Final thoughts: Semi-modular synths and VCV Rack

Building a modular synth gets expensive pretty quickly. Not only do you need to learn the modular language of CV, Gate, and Trigger signals, but you also need to have a heavy wallet because modules get pricy.

But there is a free alternative. VCV Rack is a software modular synthesizer with thousands of free modules that you can download. It brings the almighty power of a modular synthesizer to your computer.
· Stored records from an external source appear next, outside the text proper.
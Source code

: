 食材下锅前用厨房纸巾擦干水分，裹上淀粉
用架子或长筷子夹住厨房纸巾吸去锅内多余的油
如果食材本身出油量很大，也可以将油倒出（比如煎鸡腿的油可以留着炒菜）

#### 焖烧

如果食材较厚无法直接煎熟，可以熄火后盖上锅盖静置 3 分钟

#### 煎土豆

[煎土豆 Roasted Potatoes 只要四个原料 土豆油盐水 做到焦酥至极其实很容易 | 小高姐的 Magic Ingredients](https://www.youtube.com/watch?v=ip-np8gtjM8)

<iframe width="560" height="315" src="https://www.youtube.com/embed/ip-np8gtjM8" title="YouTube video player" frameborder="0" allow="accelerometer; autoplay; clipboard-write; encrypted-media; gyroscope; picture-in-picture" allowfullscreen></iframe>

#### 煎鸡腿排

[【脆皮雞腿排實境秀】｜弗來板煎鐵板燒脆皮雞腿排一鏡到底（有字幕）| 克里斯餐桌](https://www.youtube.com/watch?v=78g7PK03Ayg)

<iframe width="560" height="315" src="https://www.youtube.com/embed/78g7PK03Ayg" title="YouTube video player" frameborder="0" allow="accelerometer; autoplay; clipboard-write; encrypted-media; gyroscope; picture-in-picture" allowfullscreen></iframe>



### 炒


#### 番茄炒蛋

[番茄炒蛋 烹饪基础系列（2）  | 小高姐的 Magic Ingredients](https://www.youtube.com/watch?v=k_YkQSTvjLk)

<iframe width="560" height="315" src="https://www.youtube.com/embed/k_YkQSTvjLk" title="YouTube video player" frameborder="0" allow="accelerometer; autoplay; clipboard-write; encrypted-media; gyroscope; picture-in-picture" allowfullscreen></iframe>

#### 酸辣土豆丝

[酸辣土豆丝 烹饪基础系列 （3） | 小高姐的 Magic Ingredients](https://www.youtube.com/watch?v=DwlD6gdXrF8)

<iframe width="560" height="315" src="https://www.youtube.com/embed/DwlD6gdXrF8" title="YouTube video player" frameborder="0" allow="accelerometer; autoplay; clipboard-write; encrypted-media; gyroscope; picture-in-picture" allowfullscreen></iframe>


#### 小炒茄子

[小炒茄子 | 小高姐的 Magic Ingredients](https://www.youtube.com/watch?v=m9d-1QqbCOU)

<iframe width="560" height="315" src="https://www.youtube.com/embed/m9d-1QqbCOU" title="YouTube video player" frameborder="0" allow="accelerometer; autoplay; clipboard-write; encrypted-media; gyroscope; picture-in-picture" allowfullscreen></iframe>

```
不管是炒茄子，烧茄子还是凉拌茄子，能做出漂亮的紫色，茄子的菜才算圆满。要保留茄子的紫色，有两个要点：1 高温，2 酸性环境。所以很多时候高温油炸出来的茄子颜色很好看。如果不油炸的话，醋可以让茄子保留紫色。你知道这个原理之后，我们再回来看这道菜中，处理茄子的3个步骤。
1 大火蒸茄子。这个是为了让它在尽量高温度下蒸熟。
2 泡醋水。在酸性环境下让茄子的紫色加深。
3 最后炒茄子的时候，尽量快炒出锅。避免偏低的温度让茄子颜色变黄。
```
You’ll find software modules modeled on almost every Eurorack module, so you can have emulations of modular racks that many spend thousands of dollars building.

But if you want to get yourself a bit of hardware then a semi-modular synth like the Moog Grandmother could be an idea.

A semi-modular synth is a full synth with some pre-ade connections between its fixed modules, but you can change those connections and make new ones.


What are the different types of synthesis?

Including modular synthesis, there are a total of 6 methods of synthesis commonly used in music production today:

  1. Subtractive synthesis

    Subtractive synthesis is the process of removing frequencies from an original signal via filtering to sculpt a new sound.
  2. Additive synthesis

    Additive synthesis is all about stacking multiple sine waves together at different frequencies and amplitudes to build a sound.
  3. FM synthesis

    Frequency modulation is a method of synthesis whereby the frequency of one signal is modulated by the frequency of another.
  4. Wavetable synthesis

    Wavetable synthesis converts a waveform into a morphable “wavetable”, and the wavetable is made up of many “subtables” which oscillate like a regular waveform signal. Then you can modulate the wavetables in numerous ways.
  5. Granular synthesis

    Granular synthesis goes one step further than wavetable synthesis – it cuts a waveform into tiny segments of audio (granules) that you can modulate.